LQ4 into a 3rd Gen/1972 Nova by frojoe

By diyauto
( 5 )

3 minute(s) of a 891 minute read

1-9-2017

To give some perspective, crawled under the car after work to snap a pic. Forgive the mufflers being out of plane.. this setup has always been "temporary". The mufflers (Flowmaster 50 series, long case.. grossly restrictive) are 4" thick case, 2.5" in/out.. so the Dynomax mufflers I'm looking at are 4.5" thick 9.75"x14" case with 3.5" in/out, and Magnaflow's version is a 5" thick case with 8"x14" case. You can see how high up the rear axle is stuffed relative to the mufflers (as high up as they can go). The ride height is right at 2.5" compressed on 5" total stroke shocks.



1-11-2017

I was actually thinking something along those lines a while back.. would be such a plumbing nightmare. Probably end up looking something like this...



1-13-2017

Thanks for that link Clint.. interesting read, he seems very similar to how I operate.
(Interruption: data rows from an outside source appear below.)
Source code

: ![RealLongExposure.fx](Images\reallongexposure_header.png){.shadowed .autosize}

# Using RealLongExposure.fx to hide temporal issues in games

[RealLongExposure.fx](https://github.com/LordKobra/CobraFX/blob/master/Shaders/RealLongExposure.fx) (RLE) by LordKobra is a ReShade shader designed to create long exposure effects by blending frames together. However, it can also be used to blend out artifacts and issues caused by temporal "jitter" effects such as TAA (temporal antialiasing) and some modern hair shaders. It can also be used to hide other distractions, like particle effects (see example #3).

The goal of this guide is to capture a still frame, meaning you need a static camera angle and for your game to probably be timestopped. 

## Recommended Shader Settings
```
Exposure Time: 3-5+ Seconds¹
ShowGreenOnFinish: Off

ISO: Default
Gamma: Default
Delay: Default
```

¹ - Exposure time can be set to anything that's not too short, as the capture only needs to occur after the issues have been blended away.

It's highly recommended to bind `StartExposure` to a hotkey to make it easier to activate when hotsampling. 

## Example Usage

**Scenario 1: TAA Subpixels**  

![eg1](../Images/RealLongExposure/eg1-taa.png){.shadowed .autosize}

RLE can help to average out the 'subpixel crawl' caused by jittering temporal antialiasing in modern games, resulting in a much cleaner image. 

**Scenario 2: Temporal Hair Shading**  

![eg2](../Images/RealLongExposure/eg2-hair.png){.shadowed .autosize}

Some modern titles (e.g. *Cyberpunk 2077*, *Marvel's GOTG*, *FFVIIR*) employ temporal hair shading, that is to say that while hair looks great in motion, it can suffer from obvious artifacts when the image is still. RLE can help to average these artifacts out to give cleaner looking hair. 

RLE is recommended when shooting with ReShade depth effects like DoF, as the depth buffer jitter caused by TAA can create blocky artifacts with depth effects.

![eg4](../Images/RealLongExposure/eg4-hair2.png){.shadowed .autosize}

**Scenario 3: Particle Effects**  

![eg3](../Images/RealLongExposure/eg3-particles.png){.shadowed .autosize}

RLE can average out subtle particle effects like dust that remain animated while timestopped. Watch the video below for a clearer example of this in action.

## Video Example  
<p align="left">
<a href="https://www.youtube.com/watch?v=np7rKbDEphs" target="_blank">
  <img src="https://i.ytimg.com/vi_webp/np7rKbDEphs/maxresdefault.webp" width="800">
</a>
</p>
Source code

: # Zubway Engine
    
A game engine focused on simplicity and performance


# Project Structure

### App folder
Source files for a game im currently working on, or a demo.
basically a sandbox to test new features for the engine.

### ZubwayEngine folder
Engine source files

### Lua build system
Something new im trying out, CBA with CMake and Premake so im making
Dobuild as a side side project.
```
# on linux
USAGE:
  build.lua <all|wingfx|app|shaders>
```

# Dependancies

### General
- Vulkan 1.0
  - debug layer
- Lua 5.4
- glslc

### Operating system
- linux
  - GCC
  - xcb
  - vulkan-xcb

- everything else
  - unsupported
With the air filter (single one now, but two in the future with twins), intercooler piping, headlight wiring, and the general shortness of the Nova's tiny front overhang, I don't really think there's room to jam it behind a headlight.

I'm thinking it could go where the heater blow motor is on the passenger side of the firewall under the front fender, kind of like where a lot of dry sump tanks are put on pro touring Camaro's, except due to the smaller size have in in front of the firewall and not in a sheetmetal'd recess.



Also, you can see where my fuel hardlines and FPR currently are.. stupid huge heater box needs to go bye-bye!



Also found this, it's a rollover vent with built in float to limit the amount of gas that passes thru the vent when the vent is in the upright position (ball check valve not engaged) but fuel is sloshing around.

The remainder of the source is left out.